◆ **What you need to do**
Could you repeat all of the entries below word for word, apart from the pictures?

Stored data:
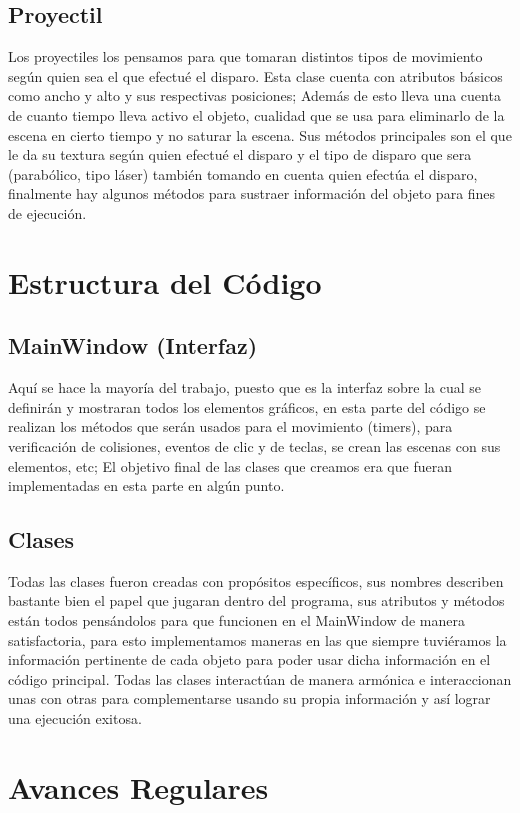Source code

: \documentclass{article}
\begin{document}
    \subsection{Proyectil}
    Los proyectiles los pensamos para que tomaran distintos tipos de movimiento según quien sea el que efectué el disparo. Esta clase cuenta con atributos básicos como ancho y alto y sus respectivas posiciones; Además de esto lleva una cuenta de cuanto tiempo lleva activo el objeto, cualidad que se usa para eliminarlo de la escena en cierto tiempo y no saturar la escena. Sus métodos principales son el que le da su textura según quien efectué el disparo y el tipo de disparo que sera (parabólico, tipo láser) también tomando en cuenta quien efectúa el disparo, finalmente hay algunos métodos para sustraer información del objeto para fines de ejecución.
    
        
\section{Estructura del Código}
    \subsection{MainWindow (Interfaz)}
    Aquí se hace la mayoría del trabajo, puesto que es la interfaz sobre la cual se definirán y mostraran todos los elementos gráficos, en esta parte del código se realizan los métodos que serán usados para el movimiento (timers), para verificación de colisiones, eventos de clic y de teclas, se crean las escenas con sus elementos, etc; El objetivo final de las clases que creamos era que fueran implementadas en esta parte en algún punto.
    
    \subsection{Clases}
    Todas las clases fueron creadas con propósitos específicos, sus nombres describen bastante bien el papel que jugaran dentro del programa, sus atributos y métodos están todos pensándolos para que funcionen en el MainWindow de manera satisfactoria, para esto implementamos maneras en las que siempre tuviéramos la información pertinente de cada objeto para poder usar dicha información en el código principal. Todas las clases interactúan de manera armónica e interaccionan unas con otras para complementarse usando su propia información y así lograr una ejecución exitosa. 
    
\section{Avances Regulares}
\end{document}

◆ **Your solution**
Source code

: \documentclass{article}
\begin{document}
    \subsection{Proyectil}
    Los proyectiles los pensamos para que tomaran distintos tipos de movimiento según quien sea el que efectué el disparo. Esta clase cuenta con atributos básicos como ancho y alto y sus respectivas posiciones; Además de esto lleva una cuenta de cuanto tiempo lleva activo el objeto, cualidad que se usa para eliminarlo de la escena en cierto tiempo y no saturar la escena. Sus métodos principales son el que le da su textura según quien efectué el disparo y el tipo de disparo que sera (parabólico, tipo láser) también tomando en cuenta quien efectúa el disparo, finalmente hay algunos métodos para sustraer información del objeto para fines de ejecución.
    
        
\section{Estructura del Código}
    \subsection{MainWindow (Interfaz)}
    Aquí se hace la mayoría del trabajo, puesto que es la interfaz sobre la cual se definirán y mostraran todos los elementos gráficos, en esta parte del código se realizan los métodos que serán usados para el movimiento (timers), para verificación de colisiones, eventos de clic y de teclas, se crean las escenas con sus elementos, etc; El objetivo final de las clases que creamos era que fueran implementadas en esta parte en algún punto.
    
    \subsection{Clases}
    Todas las clases fueron creadas con propósitos específicos, sus nombres describen bastante bien el papel que jugaran dentro del programa, sus atributos y métodos están todos pensándolos para que funcionen en el MainWindow de manera satisfactoria, para esto implementamos maneras en las que siempre tuviéramos la información pertinente de cada objeto para poder usar dicha información en el código principal. Todas las clases interactúan de manera armónica e interaccionan unas con otras para complementarse usando su propia información y así lograr una ejecución exitosa. 
    
\section{Avances Regulares}
\end{document}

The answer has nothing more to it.